◆ PROBLEM REQUIREMENTS ◆
If any record holds an image, omit the image and print the rest exactly.

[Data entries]

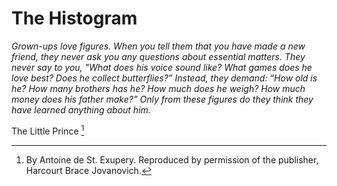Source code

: # The Histogram

_Grown-ups love figures. When you tell them that you have made a new friend, they never ask you any questions about essential matters. They never say to you, "What does his voice sound like? What games does he love best? Does he collect butterflies?” Instead, they demand: “How old is he? How many brothers has he? How much does he weigh? How much money does his father make?” Only from these figures do they think they have learned anything about him._

The Little Prince [^1]

[^1]: By Antoine de St. Exupery. Reproduced by permission of the publisher, Harcourt Brace Jovanovich.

◆ TASK RESULT ◆
Source code

: # The Histogram

_Grown-ups love figures. When you tell them that you have made a new friend, they never ask you any questions about essential matters. They never say to you, "What does his voice sound like? What games does he love best? Does he collect butterflies?” Instead, they demand: “How old is he? How many brothers has he? How much does he weigh? How much money does his father make?” Only from these figures do they think they have learned anything about him._

The Little Prince [^1]

[^1]: By Antoine de St. Exupery. Reproduced by permission of the publisher, Harcourt Brace Jovanovich.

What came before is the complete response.